The L.A. Times has more information on the alleged disciplinary actions taken against Revel and Fox:
The commission acted on accusations that Revel improperly met alone with an attorney who wanted to take over Lohan’s defense, and that Fox erred in denying the actress bail on a relatively minor charge and refusing to hear her attorney’s arguments. Both incidents occurred during a period of intense media attention in 2010 culminating in the star’s two-week term behind bars.
One judicial expert compared the commission’s action to a “wrist-slap” but said the judges’ conduct involved “fairly basic” legal mistakes.
In short, the judges’ mistakes involved “fairly basic” legal analysis — 1L stuff, really.

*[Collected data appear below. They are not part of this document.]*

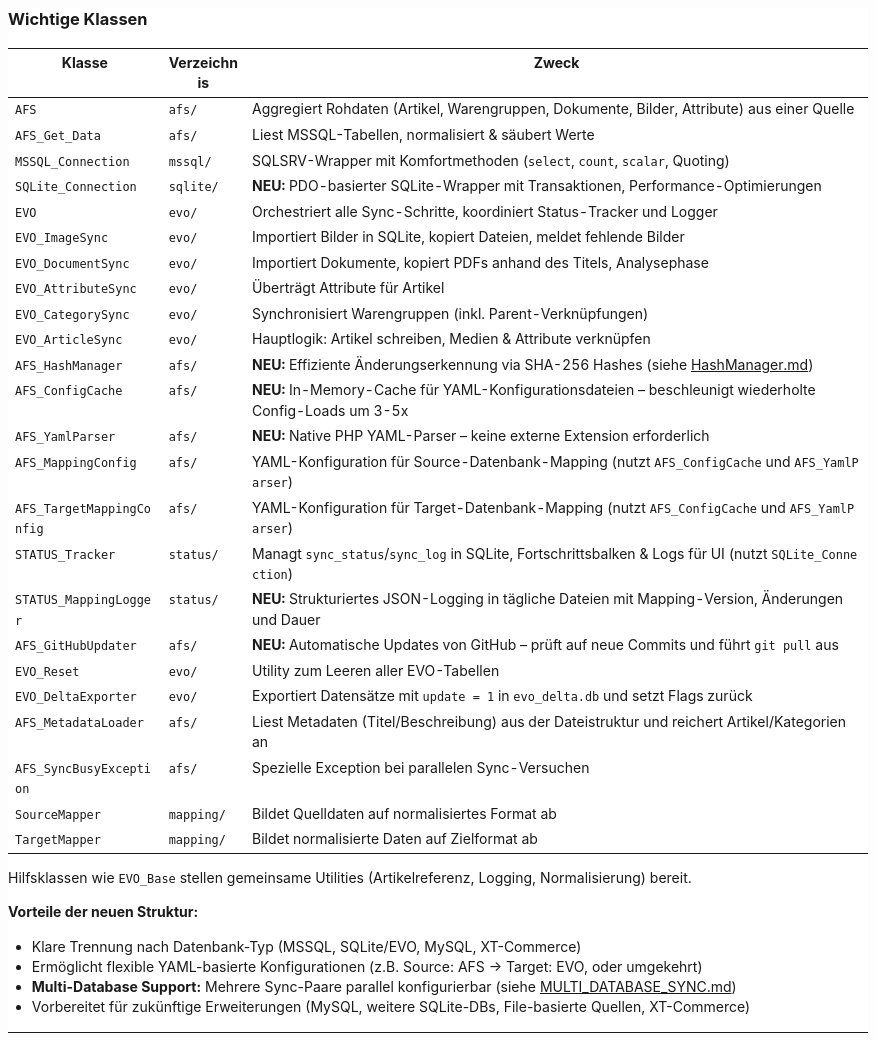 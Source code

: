 ### Wichtige Klassen

| Klasse | Verzeichnis | Zweck |
|--------|-------------|-------|
| `AFS` | `afs/` | Aggregiert Rohdaten (Artikel, Warengruppen, Dokumente, Bilder, Attribute) aus einer Quelle |
| `AFS_Get_Data` | `afs/` | Liest MSSQL-Tabellen, normalisiert & säubert Werte |
| `MSSQL_Connection` | `mssql/` | SQLSRV-Wrapper mit Komfortmethoden (`select`, `count`, `scalar`, Quoting) |
| `SQLite_Connection` | `sqlite/` | **NEU:** PDO-basierter SQLite-Wrapper mit Transaktionen, Performance-Optimierungen |
| `EVO` | `evo/` | Orchestriert alle Sync-Schritte, koordiniert Status-Tracker und Logger |
| `EVO_ImageSync` | `evo/` | Importiert Bilder in SQLite, kopiert Dateien, meldet fehlende Bilder |
| `EVO_DocumentSync` | `evo/` | Importiert Dokumente, kopiert PDFs anhand des Titels, Analysephase |
| `EVO_AttributeSync` | `evo/` | Überträgt Attribute für Artikel |
| `EVO_CategorySync` | `evo/` | Synchronisiert Warengruppen (inkl. Parent-Verknüpfungen) |
| `EVO_ArticleSync` | `evo/` | Hauptlogik: Artikel schreiben, Medien & Attribute verknüpfen |
| `AFS_HashManager` | `afs/` | **NEU:** Effiziente Änderungserkennung via SHA-256 Hashes (siehe [HashManager.md](docs/HashManager.md)) |
| `AFS_ConfigCache` | `afs/` | **NEU:** In-Memory-Cache für YAML-Konfigurationsdateien – beschleunigt wiederholte Config-Loads um 3-5x |
| `AFS_YamlParser` | `afs/` | **NEU:** Native PHP YAML-Parser – keine externe Extension erforderlich |
| `AFS_MappingConfig` | `afs/` | YAML-Konfiguration für Source-Datenbank-Mapping (nutzt `AFS_ConfigCache` und `AFS_YamlParser`) |
| `AFS_TargetMappingConfig` | `afs/` | YAML-Konfiguration für Target-Datenbank-Mapping (nutzt `AFS_ConfigCache` und `AFS_YamlParser`) |
| `STATUS_Tracker` | `status/` | Managt `sync_status`/`sync_log` in SQLite, Fortschrittsbalken & Logs für UI (nutzt `SQLite_Connection`) |
| `STATUS_MappingLogger` | `status/` | **NEU:** Strukturiertes JSON-Logging in tägliche Dateien mit Mapping-Version, Änderungen und Dauer |
| `AFS_GitHubUpdater` | `afs/` | **NEU:** Automatische Updates von GitHub – prüft auf neue Commits und führt `git pull` aus |
| `EVO_Reset` | `evo/` | Utility zum Leeren aller EVO-Tabellen |
| `EVO_DeltaExporter` | `evo/` | Exportiert Datensätze mit `update = 1` in `evo_delta.db` und setzt Flags zurück |
| `AFS_MetadataLoader` | `afs/` | Liest Metadaten (Titel/Beschreibung) aus der Dateistruktur und reichert Artikel/Kategorien an |
| `AFS_SyncBusyException` | `afs/` | Spezielle Exception bei parallelen Sync-Versuchen |
| `SourceMapper` | `mapping/` | Bildet Quelldaten auf normalisiertes Format ab |
| `TargetMapper` | `mapping/` | Bildet normalisierte Daten auf Zielformat ab |

Hilfsklassen wie `EVO_Base` stellen gemeinsame Utilities (Artikelreferenz, Logging, Normalisierung) bereit.

**Vorteile der neuen Struktur:**
- Klare Trennung nach Datenbank-Typ (MSSQL, SQLite/EVO, MySQL, XT-Commerce)
- Ermöglicht flexible YAML-basierte Konfigurationen (z.B. Source: AFS → Target: EVO, oder umgekehrt)
- **Multi-Database Support:** Mehrere Sync-Paare parallel konfigurierbar (siehe [MULTI_DATABASE_SYNC.md](docs/MULTI_DATABASE_SYNC.md))
- Vorbereitet für zukünftige Erweiterungen (MySQL, weitere SQLite-DBs, File-basierte Quellen, XT-Commerce)

--- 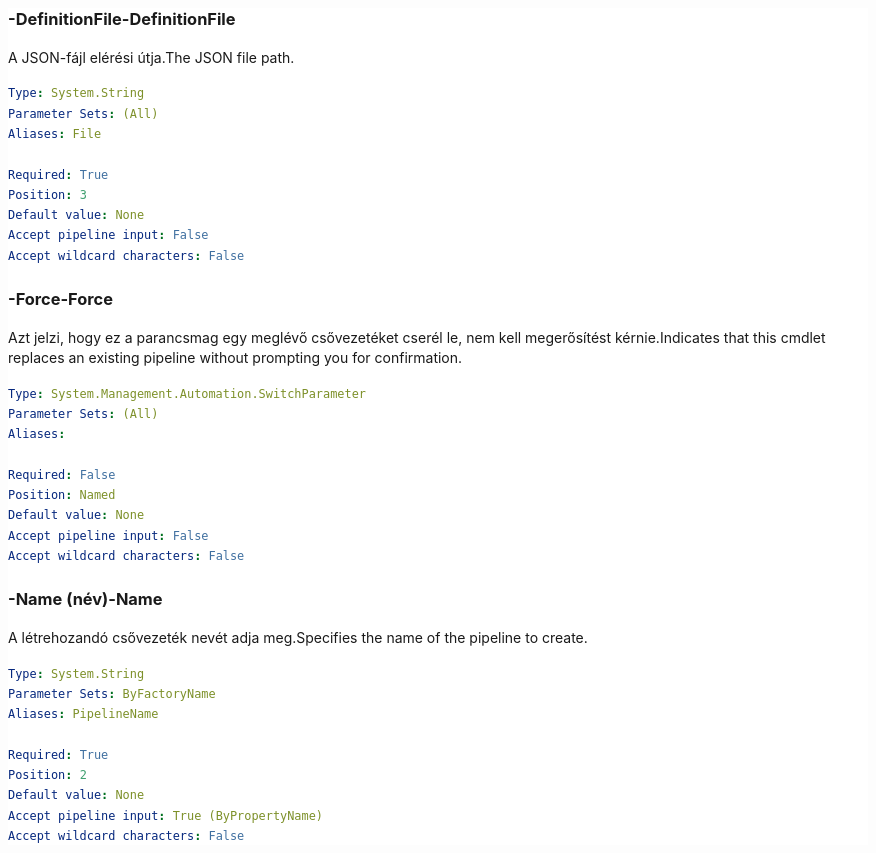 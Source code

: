 ### <span data-ttu-id="78351-128">-DefinitionFile</span><span class="sxs-lookup"><span data-stu-id="78351-128">-DefinitionFile</span></span>
<span data-ttu-id="78351-129">A JSON-fájl elérési útja.</span><span class="sxs-lookup"><span data-stu-id="78351-129">The JSON file path.</span></span>

```yaml
Type: System.String
Parameter Sets: (All)
Aliases: File

Required: True
Position: 3
Default value: None
Accept pipeline input: False
Accept wildcard characters: False
```

### <span data-ttu-id="78351-130">-Force</span><span class="sxs-lookup"><span data-stu-id="78351-130">-Force</span></span>
<span data-ttu-id="78351-131">Azt jelzi, hogy ez a parancsmag egy meglévő csővezetéket cserél le, nem kell megerősítést kérnie.</span><span class="sxs-lookup"><span data-stu-id="78351-131">Indicates that this cmdlet replaces an existing pipeline without prompting you for confirmation.</span></span>

```yaml
Type: System.Management.Automation.SwitchParameter
Parameter Sets: (All)
Aliases:

Required: False
Position: Named
Default value: None
Accept pipeline input: False
Accept wildcard characters: False
```

### <span data-ttu-id="78351-132">-Name (név)</span><span class="sxs-lookup"><span data-stu-id="78351-132">-Name</span></span>
<span data-ttu-id="78351-133">A létrehozandó csővezeték nevét adja meg.</span><span class="sxs-lookup"><span data-stu-id="78351-133">Specifies the name of the pipeline to create.</span></span>

```yaml
Type: System.String
Parameter Sets: ByFactoryName
Aliases: PipelineName

Required: True
Position: 2
Default value: None
Accept pipeline input: True (ByPropertyName)
Accept wildcard characters: False
```
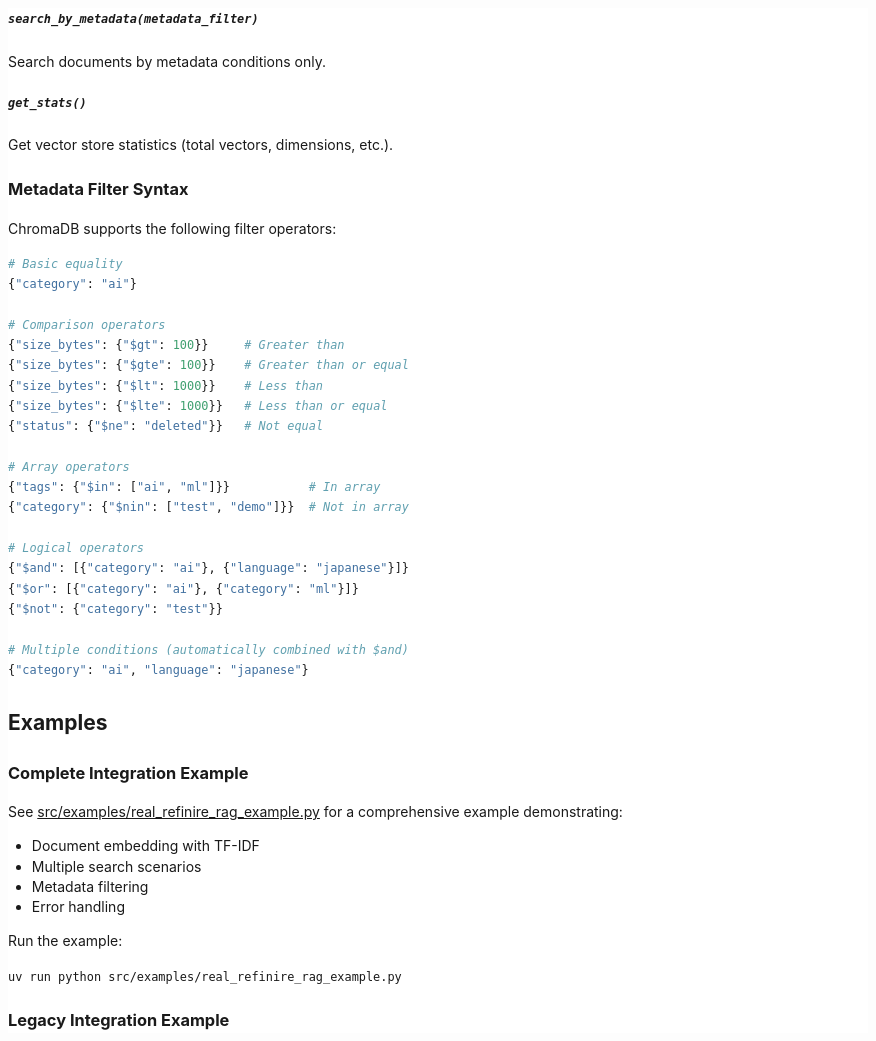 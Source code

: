 ##### `search_by_metadata(metadata_filter)`
Search documents by metadata conditions only.

##### `get_stats()`
Get vector store statistics (total vectors, dimensions, etc.).

### Metadata Filter Syntax

ChromaDB supports the following filter operators:

```python
# Basic equality
{"category": "ai"}

# Comparison operators
{"size_bytes": {"$gt": 100}}     # Greater than
{"size_bytes": {"$gte": 100}}    # Greater than or equal
{"size_bytes": {"$lt": 1000}}    # Less than
{"size_bytes": {"$lte": 1000}}   # Less than or equal
{"status": {"$ne": "deleted"}}   # Not equal

# Array operators
{"tags": {"$in": ["ai", "ml"]}}           # In array
{"category": {"$nin": ["test", "demo"]}}  # Not in array

# Logical operators
{"$and": [{"category": "ai"}, {"language": "japanese"}]}
{"$or": [{"category": "ai"}, {"category": "ml"}]}
{"$not": {"category": "test"}}

# Multiple conditions (automatically combined with $and)
{"category": "ai", "language": "japanese"}
```

## Examples

### Complete Integration Example

See [src/examples/real_refinire_rag_example.py](src/examples/real_refinire_rag_example.py) for a comprehensive example demonstrating:

- Document embedding with TF-IDF
- Multiple search scenarios
- Metadata filtering
- Error handling

Run the example:

```bash
uv run python src/examples/real_refinire_rag_example.py
```

### Legacy Integration Example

Here are the short summaries of private discipline included in the Commission’s annual report that seem to echo the handling of Lohan’s case by Judges Revel and Fox, respectively (you can read more about how these summaries relate to the Lohan case at the Los Angeles Times):
Revel declined requests for comment, and Fox would not confirm whether he’d been disciplined, instead suggesting that the Times’s reporter could “read about it in the commission’s report.” That sounds like an ass-backwards way of confirming the truth, no? In the meantime, Parachini was assured by the Commission that it had “taken an appropriate corrective action” — tabloid vindication at its finest.
By all accounts, it seems that the L.A. Times was spot-on in its assessment of this disciplinary drama. It almost makes the court look as bad as Lohan did in her latest nip slip.
Oversight panel disciplines judges in Lindsay Lohan case [Los Angeles Times]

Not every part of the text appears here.